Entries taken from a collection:
-*-*-

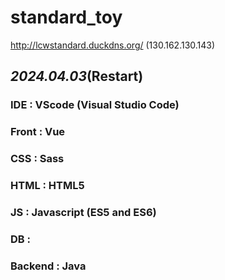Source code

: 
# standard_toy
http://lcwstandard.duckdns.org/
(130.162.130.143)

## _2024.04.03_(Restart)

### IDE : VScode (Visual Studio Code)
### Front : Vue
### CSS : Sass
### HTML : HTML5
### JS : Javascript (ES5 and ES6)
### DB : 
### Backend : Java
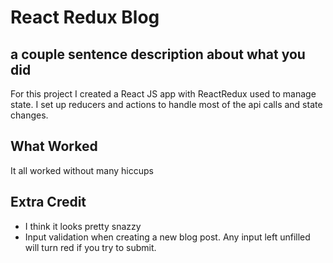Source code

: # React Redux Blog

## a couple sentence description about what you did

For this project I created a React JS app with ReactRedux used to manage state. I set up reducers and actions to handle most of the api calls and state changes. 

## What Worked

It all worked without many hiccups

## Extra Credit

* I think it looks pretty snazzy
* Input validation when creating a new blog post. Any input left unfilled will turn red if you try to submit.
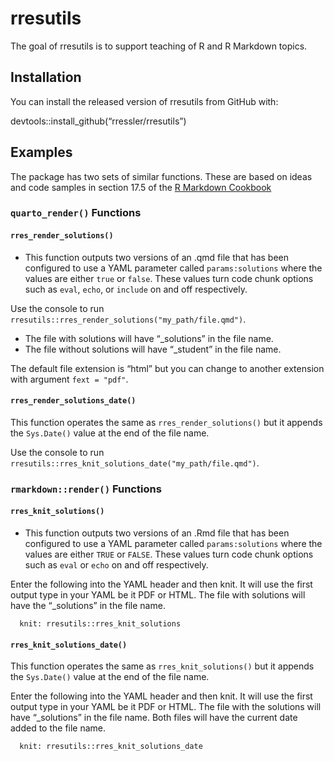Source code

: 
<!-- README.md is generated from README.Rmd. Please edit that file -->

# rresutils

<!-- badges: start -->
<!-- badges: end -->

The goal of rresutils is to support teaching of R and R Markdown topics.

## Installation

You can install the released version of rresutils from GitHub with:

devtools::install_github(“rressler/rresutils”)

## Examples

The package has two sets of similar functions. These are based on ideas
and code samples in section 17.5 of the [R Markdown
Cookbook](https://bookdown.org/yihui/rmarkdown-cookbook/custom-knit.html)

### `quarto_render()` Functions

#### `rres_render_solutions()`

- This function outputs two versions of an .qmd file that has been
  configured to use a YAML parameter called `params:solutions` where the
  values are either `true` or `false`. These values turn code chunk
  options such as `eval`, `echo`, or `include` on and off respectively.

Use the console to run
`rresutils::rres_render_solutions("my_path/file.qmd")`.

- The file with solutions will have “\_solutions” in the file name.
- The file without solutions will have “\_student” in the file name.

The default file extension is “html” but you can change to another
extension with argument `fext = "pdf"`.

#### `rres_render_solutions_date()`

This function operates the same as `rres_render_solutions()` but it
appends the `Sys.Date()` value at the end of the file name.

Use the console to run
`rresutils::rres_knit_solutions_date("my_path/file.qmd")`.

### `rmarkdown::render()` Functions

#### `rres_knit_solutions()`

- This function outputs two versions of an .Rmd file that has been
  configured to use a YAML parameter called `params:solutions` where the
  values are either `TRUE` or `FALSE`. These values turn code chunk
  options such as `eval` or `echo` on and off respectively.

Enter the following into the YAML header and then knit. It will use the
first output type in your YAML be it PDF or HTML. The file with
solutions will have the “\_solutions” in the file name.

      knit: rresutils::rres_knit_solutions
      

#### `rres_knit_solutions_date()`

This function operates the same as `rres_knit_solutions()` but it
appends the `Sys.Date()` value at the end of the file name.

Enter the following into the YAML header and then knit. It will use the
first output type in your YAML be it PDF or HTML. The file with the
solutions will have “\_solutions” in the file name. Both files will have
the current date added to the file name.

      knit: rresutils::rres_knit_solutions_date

-*-*-

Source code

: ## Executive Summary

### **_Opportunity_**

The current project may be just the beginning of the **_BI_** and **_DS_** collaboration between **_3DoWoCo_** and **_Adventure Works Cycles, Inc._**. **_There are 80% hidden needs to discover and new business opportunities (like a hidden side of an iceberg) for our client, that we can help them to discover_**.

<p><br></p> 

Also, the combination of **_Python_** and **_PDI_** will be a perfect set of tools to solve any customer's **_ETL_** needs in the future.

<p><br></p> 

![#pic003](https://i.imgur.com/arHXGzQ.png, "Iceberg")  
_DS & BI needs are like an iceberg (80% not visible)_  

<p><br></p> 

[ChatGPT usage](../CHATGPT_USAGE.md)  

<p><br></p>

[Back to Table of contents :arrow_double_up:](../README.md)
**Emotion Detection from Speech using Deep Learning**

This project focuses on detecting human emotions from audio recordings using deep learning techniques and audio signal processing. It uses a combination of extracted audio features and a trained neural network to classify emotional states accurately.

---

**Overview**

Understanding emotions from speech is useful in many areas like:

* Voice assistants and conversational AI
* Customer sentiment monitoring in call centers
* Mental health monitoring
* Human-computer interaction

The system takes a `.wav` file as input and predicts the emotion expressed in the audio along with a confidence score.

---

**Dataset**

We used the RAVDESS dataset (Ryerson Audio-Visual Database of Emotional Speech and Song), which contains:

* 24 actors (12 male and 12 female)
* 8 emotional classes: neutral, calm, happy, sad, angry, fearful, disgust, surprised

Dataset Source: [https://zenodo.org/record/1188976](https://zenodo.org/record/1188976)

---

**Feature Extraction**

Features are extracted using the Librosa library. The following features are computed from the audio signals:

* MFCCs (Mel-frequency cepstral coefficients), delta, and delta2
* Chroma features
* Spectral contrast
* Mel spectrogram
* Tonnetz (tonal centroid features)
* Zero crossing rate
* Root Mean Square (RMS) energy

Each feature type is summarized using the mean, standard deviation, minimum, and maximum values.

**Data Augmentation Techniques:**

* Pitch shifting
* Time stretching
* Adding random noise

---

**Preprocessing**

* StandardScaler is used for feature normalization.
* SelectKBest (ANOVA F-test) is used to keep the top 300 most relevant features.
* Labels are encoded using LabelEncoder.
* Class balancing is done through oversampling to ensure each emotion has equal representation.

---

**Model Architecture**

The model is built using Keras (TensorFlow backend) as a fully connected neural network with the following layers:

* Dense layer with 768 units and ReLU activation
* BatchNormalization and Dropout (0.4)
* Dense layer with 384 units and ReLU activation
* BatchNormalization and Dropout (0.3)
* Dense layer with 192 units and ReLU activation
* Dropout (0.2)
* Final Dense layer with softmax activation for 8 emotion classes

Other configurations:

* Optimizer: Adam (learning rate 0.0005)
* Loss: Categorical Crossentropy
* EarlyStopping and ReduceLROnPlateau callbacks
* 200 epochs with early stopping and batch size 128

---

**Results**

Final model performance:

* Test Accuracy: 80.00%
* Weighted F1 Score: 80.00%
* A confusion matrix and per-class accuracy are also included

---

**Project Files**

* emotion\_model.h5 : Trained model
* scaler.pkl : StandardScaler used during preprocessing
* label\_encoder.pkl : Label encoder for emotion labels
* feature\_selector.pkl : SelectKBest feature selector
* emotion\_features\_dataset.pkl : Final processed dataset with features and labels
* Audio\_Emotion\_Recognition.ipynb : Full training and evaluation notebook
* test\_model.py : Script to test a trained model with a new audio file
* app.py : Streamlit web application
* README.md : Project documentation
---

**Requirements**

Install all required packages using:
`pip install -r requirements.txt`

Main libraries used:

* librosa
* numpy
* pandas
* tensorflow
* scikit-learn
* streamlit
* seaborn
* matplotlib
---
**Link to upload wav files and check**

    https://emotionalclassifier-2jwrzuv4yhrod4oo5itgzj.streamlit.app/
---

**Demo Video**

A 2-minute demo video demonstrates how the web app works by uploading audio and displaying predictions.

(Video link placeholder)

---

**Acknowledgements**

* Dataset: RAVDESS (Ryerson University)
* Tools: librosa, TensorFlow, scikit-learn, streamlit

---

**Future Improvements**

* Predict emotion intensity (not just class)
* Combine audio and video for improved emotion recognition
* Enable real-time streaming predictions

-*-*-

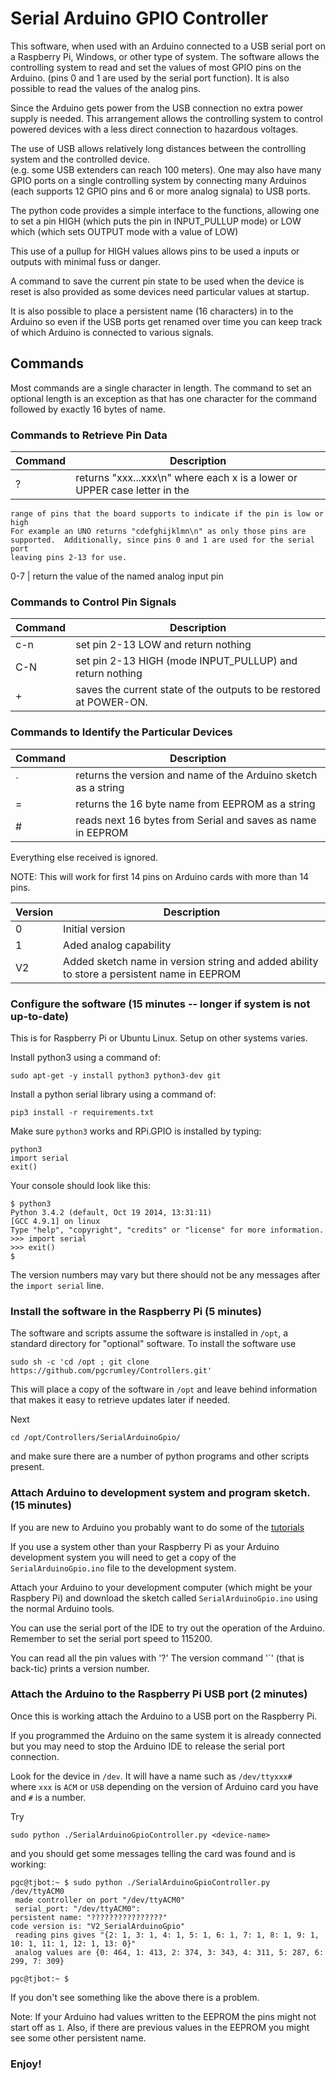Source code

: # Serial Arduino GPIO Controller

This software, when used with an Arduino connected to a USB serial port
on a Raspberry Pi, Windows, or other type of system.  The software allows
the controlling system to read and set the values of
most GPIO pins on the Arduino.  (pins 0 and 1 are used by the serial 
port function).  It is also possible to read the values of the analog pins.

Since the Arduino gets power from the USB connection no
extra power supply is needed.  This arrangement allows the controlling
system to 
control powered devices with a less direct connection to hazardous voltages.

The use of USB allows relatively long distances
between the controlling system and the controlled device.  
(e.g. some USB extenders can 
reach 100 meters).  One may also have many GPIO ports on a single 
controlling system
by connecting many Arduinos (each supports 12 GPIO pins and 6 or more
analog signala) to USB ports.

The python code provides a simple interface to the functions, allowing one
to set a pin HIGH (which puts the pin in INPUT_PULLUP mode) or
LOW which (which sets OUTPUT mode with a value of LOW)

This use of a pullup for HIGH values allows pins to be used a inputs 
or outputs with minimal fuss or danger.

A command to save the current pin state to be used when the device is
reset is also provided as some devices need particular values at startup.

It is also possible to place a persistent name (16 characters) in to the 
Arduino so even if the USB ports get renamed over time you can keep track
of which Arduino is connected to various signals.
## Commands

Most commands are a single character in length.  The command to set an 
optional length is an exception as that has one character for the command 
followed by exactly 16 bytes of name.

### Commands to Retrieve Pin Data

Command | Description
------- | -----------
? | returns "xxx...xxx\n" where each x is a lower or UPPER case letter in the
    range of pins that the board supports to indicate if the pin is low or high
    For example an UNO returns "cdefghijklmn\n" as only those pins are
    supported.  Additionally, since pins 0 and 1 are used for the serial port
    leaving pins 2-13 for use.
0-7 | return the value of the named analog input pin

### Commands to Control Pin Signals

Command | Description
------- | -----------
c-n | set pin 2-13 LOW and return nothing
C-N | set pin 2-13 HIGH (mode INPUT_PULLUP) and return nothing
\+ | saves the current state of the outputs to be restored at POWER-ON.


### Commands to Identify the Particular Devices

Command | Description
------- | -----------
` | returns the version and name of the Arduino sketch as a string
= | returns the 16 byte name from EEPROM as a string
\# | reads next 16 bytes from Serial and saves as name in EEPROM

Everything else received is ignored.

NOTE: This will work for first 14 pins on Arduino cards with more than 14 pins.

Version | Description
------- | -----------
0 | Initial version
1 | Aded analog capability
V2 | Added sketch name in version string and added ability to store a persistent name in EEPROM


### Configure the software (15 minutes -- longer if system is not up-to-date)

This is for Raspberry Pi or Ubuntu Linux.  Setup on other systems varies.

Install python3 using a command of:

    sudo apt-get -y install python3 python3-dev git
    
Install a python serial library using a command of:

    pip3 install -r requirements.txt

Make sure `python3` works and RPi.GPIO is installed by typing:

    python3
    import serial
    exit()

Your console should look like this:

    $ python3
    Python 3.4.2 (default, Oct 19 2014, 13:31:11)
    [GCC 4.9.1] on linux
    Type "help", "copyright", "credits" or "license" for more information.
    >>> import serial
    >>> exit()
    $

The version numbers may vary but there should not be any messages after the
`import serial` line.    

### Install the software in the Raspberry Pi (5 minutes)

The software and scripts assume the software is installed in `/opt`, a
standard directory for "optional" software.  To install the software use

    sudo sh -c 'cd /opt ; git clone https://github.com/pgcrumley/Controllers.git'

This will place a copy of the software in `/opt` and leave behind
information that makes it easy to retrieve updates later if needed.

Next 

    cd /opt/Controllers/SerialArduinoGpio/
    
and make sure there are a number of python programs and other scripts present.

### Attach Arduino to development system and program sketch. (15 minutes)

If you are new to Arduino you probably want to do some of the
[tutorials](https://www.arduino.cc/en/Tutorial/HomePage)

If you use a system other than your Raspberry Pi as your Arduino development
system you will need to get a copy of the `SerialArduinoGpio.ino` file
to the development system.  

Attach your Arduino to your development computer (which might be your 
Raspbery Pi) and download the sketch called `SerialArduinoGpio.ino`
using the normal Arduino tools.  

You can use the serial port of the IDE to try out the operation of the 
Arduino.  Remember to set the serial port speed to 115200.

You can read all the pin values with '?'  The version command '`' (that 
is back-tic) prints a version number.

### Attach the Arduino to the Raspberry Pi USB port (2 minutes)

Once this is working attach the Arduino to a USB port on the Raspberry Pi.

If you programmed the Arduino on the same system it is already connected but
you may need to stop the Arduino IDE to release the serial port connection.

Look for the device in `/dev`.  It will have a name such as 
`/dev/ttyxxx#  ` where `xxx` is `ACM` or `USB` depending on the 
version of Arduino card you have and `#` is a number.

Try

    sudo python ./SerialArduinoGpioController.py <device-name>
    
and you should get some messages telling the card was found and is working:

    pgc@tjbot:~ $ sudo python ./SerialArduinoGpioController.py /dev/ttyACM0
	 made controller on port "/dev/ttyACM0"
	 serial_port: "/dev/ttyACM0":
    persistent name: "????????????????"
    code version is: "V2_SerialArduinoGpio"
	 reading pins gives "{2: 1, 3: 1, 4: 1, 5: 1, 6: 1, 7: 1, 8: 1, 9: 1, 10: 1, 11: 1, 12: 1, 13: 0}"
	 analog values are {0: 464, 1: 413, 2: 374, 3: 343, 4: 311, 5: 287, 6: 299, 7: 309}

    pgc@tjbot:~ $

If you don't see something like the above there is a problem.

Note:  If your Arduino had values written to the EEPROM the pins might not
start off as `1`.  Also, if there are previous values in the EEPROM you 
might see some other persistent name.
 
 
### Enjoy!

-*-*-

TASK DIRECTIONS:
Look above for the line holding "new audio file" and the line holding "RAVDESS (Ryerson University)", then output exactly those two lines and every line between them, nothing more.

WRITTEN RESPONSE:
* test\_model.py : Script to test a trained model with a new audio file
* app.py : Streamlit web application
* README.md : Project documentation
---

**Requirements**

Install all required packages using:
`pip install -r requirements.txt`

Main libraries used:

* librosa
* numpy
* pandas
* tensorflow
* scikit-learn
* streamlit
* seaborn
* matplotlib
---
**Link to upload wav files and check**

    https://emotionalclassifier-2jwrzuv4yhrod4oo5itgzj.streamlit.app/
---

**Demo Video**

A 2-minute demo video demonstrates how the web app works by uploading audio and displaying predictions.

(Video link placeholder)

---

**Acknowledgements**

* Dataset: RAVDESS (Ryerson University)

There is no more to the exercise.